Nineteen people – mostly Coptic Christians – were killed on Sunday after violence erupted during a protest in solidarity with Egypt's Copts, according to Agence France-Presse.
Egypt's ministry of health said that another 156 people were injured in the clashes between security forces and Copts, according to AFP.
State media reported on Sunday night that a curfew would be imposed in downtown Cairo from 2am to 7am, but did not specify for how many days.
Violence broke out following a march by hundreds of Egypt’s minority Coptic Christians, who were protesting the torching of a church in Upper Egypt last month.
Here's one report from AFP's correspondent:
Sixteen Copts were killed in the rampage which erupted during a demonstration in the Maspero district on the Nile, the correspondent said, after counting the bodies in a Coptic hospital.Amid scenes of mayhem at the hospital filled with grieving relatives, a priest named Daud told AFP at least five of those killed were mowed down by a speeding army vehicle.
Earlier on Sunday, Egypt's state-run Nile TV International reported that as many as 3 security officers were killed during the clashes between protesters and Egyptian security in downtown Cairo.
Witnesses told the Associated Press that protesters were attacked “by assailants firing pellets and throwing rocks” during the march.
The Associated Press reported earlier:
An Interior Ministry official at the scene told Associated Press that two people were killed in the riots on Sunday, but did not give details. A number of military vehicles were set on fire and thick black smoke rose along the Nile outside the state television building.

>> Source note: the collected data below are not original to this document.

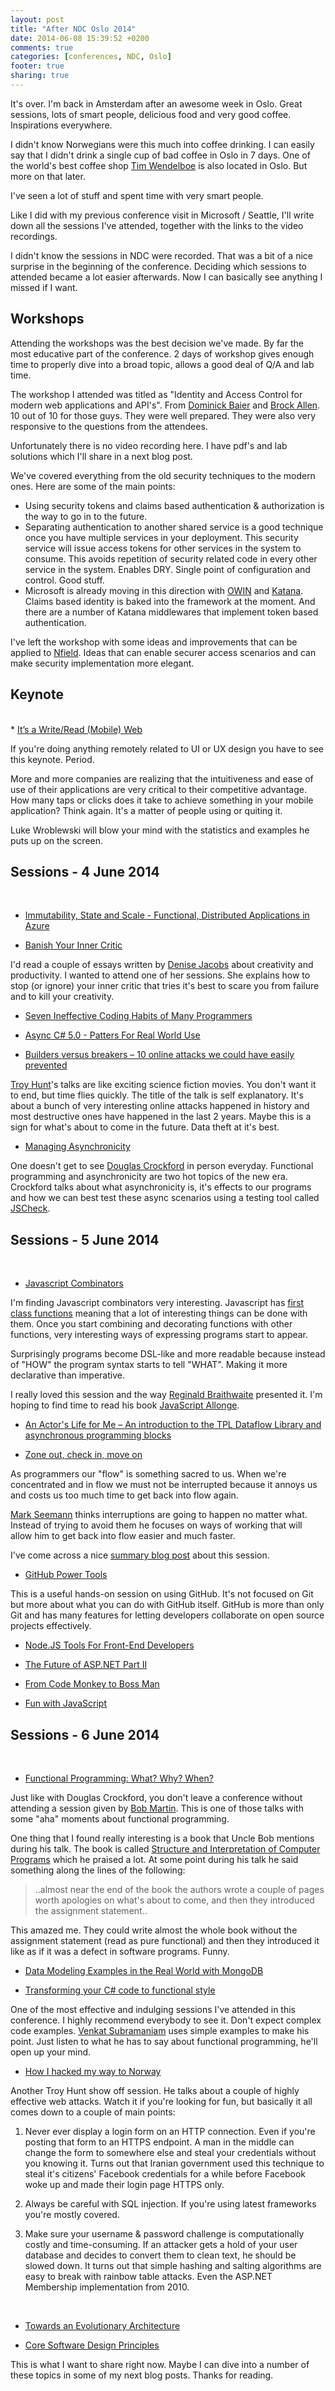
 ```yaml
---
layout: post
title: "After NDC Oslo 2014"
date: 2014-06-08 15:39:52 +0200
comments: true
categories: [conferences, NDC, Oslo]
footer: true
sharing: true
---
```


It's over. I'm back in Amsterdam after an awesome week in Oslo. Great sessions, lots of smart people, delicious food and very good coffee. Inspirations everywhere.

I didn't know Norwegians were this much into coffee drinking. I can easily say that I didn't drink a single cup of bad coffee in Oslo in 7 days. One of the world's best coffee shop [Tim Wendelboe](https://timwendelboe.no/) is also located in Oslo. But more on that later.

I've seen a lot of stuff and spent time with very smart people.

Like I did with my previous conference visit in Microsoft / Seattle, I'll write down all the sessions I've attended, together with the links to the video recordings. 

I didn't know the sessions in NDC were recorded. That was a bit of a nice surprise in the beginning of the conference. Deciding which sessions to attended became a lot easier afterwards. Now I can basically see anything I missed if I want.

## Workshops

Attending the workshops was the best decision we've made. By far the most educative part of the conference. 2 days of workshop gives enough time to properly dive into a broad topic, allows a good deal of Q/A and lab time.

The workshop I attended was titled as "Identity and Access Control for modern web applications and API's". From [Dominick Baier](https://twitter.com/leastprivilege) and [Brock Allen](https://twitter.com/BrockLAllen). 10 out of 10 for those guys. They were well prepared. They were also very responsive to the questions from the attendees.

Unfortunately there is no video recording here. I have pdf's and lab solutions which I'll share in a next blog post.

We've covered everything from the old security techniques to the modern ones. Here are some of the main points: 

* Using security tokens and claims based authentication & authorization is the way to go in to the future. 
* Separating authentication to another shared service is a good technique once you have multiple services in your deployment. This security service will issue access tokens for other services in the system to consume. This avoids repetition of security related code in every other service in the system. Enables DRY. Single point of configuration and control. Good stuff.
* Microsoft is already moving in this direction with [OWIN](http://owin.org/) and [Katana](http://www.asp.net/aspnet/overview/owin-and-katana/an-overview-of-project-katana). Claims based identity is baked into the framework at the moment. And there are a number of Katana middlewares that implement token based authentication.

I've left the workshop with some ideas and improvements that can be applied to <a href="http://nfieldmr.com/get-started.aspx" target="_blank">Nfield</a>. Ideas that can enable securer access scenarios and can make security implementation more elegant.

## Keynote
<br>
* <a href="http://vimeo.com/97305189" target="_blank">It’s a Write/Read (Mobile) Web</a>

If you're doing anything remotely related to UI or UX design you have to see this keynote. Period.

More and more companies are realizing that the intuitiveness and ease of use of their applications are very critical to their competitive advantage. How many taps or clicks does it take to achieve something in your mobile application? Think again. It's a matter of people using or quiting it.

Luke Wroblewski will blow your mind with the statistics and examples he puts up on the screen.

## Sessions - 4 June 2014
<br>

* <a href="http://vimeo.com/97315938" target="_blank">Immutability, State and Scale - Functional, Distributed Applications in Azure</a>

* <a href="http://vimeo.com/97318800" target="_blank">Banish Your Inner Critic</a>

I'd read a couple of essays written by [Denise Jacobs](https://twitter.com/denisejacobs) about creativity and productivity. I wanted to attend one of her sessions. She explains how to stop (or ignore) your inner critic that tries it's best to scare you from failure and to kill your creativity.

* <a href="http://vimeo.com/97329157" target="_blank">Seven Ineffective Coding Habits of Many Programmers</a>

* <a href="http://vimeo.com/97337304" target="_blank">Async C# 5.0 - Patters For Real World Use</a>

* <a href="http://vimeo.com/97344528" target="_blank">Builders versus breakers – 10 online attacks we could have easily prevented</a>

[Troy Hunt](https://twitter.com/troyhunt)'s talks are like exciting science fiction movies. You don't want it to end, but time flies quickly. The title of the talk is self explanatory. It's about a bunch of very interesting online attacks happened in history and most destructive ones have happened in the last 2 years. Maybe this is a sign for what's about to come in the future. Data theft at it's best.
<br>

* <a href="http://vimeo.com/97349267" target="_blank">Managing Asynchronicity</a>

One doesn't get to see [Douglas Crockford](http://en.wikipedia.org/wiki/Douglas_Crockford) in person everyday. Functional programming and asynchronicity are two hot topics of the new era. Crockford talks about what asynchronicity is, it's effects to our programs and how we can best test these async scenarios using a testing tool called [JSCheck](http://www.jscheck.org).


## Sessions - 5 June 2014
<br>

* <a href="http://vimeo.com/97408202" target="_blank">Javascript Combinators</a>

I'm finding Javascript combinators very interesting. Javascript has [first class functions](http://en.wikipedia.org/wiki/First-class_function) meaning that a lot of interesting things can be done with them. Once you start combining and decorating functions with other functions, very interesting ways of expressing programs start to appear. 

Surprisingly programs become DSL-like and more readable because instead of "HOW" the program syntax starts to tell "WHAT". Making it more declarative than imperative.

I really loved this session and the way [Reginald Braithwaite](https://twitter.com/raganwald) presented it. I'm hoping to find time to read his book [JavaScript Allonge](http://www.amazon.com/Javascript-Allong%C3%A9-Reginald-Braithwaite-ebook/dp/B00FLKRCVO).

* <a href="http://vimeo.com/97415351" target="_blank">An Actor's Life for Me – An introduction to the TPL Dataflow Library and asynchronous programming blocks</a>

* <a href="http://vimeo.com/97419151" target="_blank">Zone out, check in, move on</a>

As programmers our "flow" is something sacred to us. When we're concentrated and in flow we must not be interrupted because it annoys us and costs us too much time to get back into flow again.

[Mark Seemann](https://twitter.com/ploeh) thinks interruptions are going to happen no matter what. Instead of trying to avoid them he focuses on ways of working that will allow him to get back into flow easier and much faster.

I've come across a nice [summary blog post](http://gallarotti.github.io/digitalian/commentary/how-to-minimize-distractions-recovery-time/) about this session.
<br>

* <a href="http://vimeo.com/97473703" target="_blank">GitHub Power Tools</a>

This is a useful hands-on session on using GitHub. It's not focused on Git but more about what you can do with GitHub itself. GitHub is more than only Git and has many features for letting developers collaborate on open source projects effectively.

* <a href="http://vimeo.com/97501414" target="_blank">Node.JS Tools For Front-End Developers</a>

* <a href="http://vimeo.com/97505678" target="_blank">The Future of ASP.NET Part II</a>

* <a href="http://vimeo.com/97507560" target="_blank">From Code Monkey to Boss Man</a>

* <a href="http://vimeo.com/97454683" target="_blank">Fun with JavaScript</a>

## Sessions - 6 June 2014
<br>

* <a href="http://vimeo.com/84676527" target="_blank">Functional Programming: What? Why? When?</a>

Just like with Douglas Crockford, you don't leave a conference without attending a session given by [Bob Martin](https://twitter.com/unclebobmartin). This is one of those talks with some "aha" moments about functional programming.

One thing that I found really interesting is a book that Uncle Bob mentions during his talk. The book is called [Structure and Interpretation of Computer Programs](http://mitpress.mit.edu/sicp/full-text/book/book.html) which he praised a lot. At some point during his talk he said something along the lines of the following: 

>..almost near the end of the book the authors wrote a couple of pages worth apologies on what's about to come, and then they introduced the assignment statement.. 

This amazed me. They could write almost the whole book without the assignment statement (read as pure functional) and then they introduced it like as if it was a defect in software programs. Funny.

* <a href="http://vimeo.com/97516214" target="_blank">Data Modeling Examples in the Real World with MongoDB</a>

* <a href="http://vimeo.com/97519532" target="_blank">Transforming your C# code to functional style</a>

One of the most effective and indulging sessions I've attended in this conference. I highly recommend everybody to see it. Don't expect complex code examples. [Venkat Subramaniam](https://twitter.com/venkat_s) uses simple examples to make his point. Just listen to what he has to say about functional programming, he'll open up your mind.
<br>

* <a href="http://vimeo.com/97530814" target="_blank">How I hacked my way to Norway</a>

Another Troy Hunt show off session. He talks about a couple of highly effective web attacks. Watch it if you're looking for fun, but basically it all comes down to a couple of main points:

1. Never ever display a login form on an HTTP connection. Even if you're posting that form to an HTTPS endpoint. A man in the middle can change the form to somewhere else and steal your credentials without you knowing it. Turns out that Iranian government used this technique to steal it's citizens' Facebook credentials for a while before Facebook woke up and made their login page HTTPS only.

2. Always be careful with SQL injection. If you're using latest frameworks you're mostly covered.

3. Make sure your username & password challenge is computationally costly and time-consuming. If an attacker gets a hold of your user database and decides to convert them to clean text, he should be slowed down. It turns out that simple hashing and salting algorithms are easy to break with rainbow table attacks. Even the ASP.NET Membership implementation from 2010.
<br>

* <a href="http://vimeo.com/97537675" target="_blank">Towards an Evolutionary Architecture</a>

* <a href="http://vimeo.com/97541185" target="_blank">Core Software Design Principles</a>

This is what I want to share right now. Maybe I can dive into a number of these topics in some of my next blog posts. Thanks for reading.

More from GlobalPost in Cairo: Egyptian military forcibly quells Coptic Christian protest
Several eyewitnesses described a chaotic scene with at least one instance of a vehicle running over demonstrators.
“I saw peopl get run over and get shot. I also saw an old veiled woman get smacked with a baton like me by military police,” tweeted one eyewitness to Sunday’s clashes.
State television aired live images of burning vehicles outside its main broadcasting center on the Nile River on Sunday. Protesters and police could also be seen hurling rocks at each other.
Sporadic gunfire could be heard throughout central Cairo late on Sunday evening.